After running the regression in each tumor, a regulatory activity score can be defined for each TF, which is the t value of the linear regression coefficient t test (coefficient/SE). When one TF has several ChIP-seq profiles from different cell lines and conditions, RABIT only keeps the ChIP-seq profile that gives the largest absolute value of regulatory activity score on target genes (Fig. 1B). For example, among 20 ENCODE MYC ChIP-seq profiles, the MCF7 cell profile is selected for most TCGA breast tumors (SI Appendix, Fig. S3). To achieve an optimized model error in predicting tumor gene expression patterns, RABIT further applies stepwise forward selection to find a subset of TFs among those screened previously (step 2 in Fig. 1B).

After modeling the TF activity on individual tumor level, RABIT investigates how well the public ChIP-seq profiles used can capture the active TF targets in each cancer type (step 3 in Fig. 1). RABIT tests whether the TF gene expression and somatic mutations are correlated with the differential expression of TF target genes across all tumors in one cancer type. As an example, the GATA3 expression level is positively associated with its target gene differential expression across breast tumors, and the presence of GATA3 somatic mutation is negatively associated with its target gene differential expression (Table 2 and SI Appendix, Fig. S2B).

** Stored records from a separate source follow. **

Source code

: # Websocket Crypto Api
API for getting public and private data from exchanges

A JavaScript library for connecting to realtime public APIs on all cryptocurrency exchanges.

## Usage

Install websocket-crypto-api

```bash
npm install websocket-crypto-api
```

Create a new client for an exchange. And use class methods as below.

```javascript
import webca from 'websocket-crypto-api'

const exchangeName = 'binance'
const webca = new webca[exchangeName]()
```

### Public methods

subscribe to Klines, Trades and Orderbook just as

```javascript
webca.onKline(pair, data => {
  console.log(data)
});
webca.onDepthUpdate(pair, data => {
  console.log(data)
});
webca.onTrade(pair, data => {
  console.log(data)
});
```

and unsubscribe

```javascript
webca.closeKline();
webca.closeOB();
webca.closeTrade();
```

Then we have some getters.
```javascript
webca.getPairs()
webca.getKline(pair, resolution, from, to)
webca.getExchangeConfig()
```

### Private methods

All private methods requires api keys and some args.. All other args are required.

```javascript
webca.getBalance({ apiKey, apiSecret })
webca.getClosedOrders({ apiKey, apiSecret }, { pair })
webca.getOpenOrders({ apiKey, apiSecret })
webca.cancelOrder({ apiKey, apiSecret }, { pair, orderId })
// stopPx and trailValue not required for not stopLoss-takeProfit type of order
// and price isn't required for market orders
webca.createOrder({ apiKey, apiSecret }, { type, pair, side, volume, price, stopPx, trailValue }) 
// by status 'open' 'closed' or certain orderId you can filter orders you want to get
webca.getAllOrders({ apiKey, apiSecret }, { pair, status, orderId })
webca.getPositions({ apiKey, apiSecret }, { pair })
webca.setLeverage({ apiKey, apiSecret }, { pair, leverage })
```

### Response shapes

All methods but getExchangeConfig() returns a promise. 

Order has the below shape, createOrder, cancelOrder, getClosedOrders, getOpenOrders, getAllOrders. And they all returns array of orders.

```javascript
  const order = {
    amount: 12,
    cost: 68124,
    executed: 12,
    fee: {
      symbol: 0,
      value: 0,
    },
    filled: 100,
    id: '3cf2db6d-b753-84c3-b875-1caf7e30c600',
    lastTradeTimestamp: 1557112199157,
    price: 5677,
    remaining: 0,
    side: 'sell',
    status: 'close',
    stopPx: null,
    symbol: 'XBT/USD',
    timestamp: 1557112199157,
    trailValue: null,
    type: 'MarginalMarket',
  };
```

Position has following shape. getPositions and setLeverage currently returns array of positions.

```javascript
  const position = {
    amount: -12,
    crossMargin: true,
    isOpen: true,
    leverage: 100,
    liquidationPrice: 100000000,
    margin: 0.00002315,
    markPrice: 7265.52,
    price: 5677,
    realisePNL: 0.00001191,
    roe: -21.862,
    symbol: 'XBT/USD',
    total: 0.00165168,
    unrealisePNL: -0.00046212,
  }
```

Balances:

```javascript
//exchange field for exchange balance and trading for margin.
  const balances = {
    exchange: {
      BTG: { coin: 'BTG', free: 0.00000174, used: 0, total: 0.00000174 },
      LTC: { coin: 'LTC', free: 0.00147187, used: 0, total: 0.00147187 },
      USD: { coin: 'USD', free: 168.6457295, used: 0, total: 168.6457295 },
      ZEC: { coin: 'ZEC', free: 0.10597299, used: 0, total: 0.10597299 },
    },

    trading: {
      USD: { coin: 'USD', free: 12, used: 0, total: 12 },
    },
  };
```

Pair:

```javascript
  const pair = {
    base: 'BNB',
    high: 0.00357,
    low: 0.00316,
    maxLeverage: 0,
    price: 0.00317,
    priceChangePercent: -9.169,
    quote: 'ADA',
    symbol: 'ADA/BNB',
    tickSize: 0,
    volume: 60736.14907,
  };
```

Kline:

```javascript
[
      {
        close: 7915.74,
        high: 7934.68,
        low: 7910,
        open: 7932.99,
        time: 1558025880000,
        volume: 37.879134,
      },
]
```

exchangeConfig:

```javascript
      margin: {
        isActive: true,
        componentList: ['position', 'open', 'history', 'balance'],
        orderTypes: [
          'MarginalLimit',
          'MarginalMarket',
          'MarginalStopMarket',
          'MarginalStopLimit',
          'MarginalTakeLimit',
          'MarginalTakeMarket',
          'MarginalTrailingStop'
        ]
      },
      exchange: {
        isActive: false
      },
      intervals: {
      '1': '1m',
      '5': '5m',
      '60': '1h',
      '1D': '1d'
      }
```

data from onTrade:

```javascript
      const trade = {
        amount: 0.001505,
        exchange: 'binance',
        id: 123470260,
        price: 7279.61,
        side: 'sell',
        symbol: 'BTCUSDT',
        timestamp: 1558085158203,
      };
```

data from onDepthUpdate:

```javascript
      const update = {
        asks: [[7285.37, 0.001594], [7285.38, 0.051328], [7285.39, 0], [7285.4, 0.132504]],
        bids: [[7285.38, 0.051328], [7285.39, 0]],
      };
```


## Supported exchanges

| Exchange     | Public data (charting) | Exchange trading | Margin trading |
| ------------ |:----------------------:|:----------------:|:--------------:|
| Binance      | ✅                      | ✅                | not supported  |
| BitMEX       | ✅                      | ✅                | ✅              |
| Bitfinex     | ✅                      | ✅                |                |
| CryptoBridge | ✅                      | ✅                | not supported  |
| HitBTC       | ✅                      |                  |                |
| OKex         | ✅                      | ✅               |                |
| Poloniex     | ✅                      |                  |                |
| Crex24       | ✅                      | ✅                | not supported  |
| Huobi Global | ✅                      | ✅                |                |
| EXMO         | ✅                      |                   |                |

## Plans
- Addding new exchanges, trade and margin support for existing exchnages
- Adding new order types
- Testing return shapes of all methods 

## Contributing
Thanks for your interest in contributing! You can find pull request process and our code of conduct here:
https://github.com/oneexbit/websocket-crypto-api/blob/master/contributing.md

Those TFs with insignificant cross-tumor correlation are removed from the results.

Table 2.

Multivariate linear regression for TF regulatory activity

Covariate Coefficient SE t value P value
TF gene expression 0.9444 0.0480 19.66 4.95e-64
TF somatic mutation −1.4455 0.2485 −5.82 1.08e-08

In each cancer type, the number of nonsynonymous mutation on the TF-coding region is counted in each tumor and evaluated together with TF gene expression against the response variable of the TF regulatory activity scores (t values in Table 1) across tumors by linear regression. GATA3 analysis with TCGA breast tumors is used as example here.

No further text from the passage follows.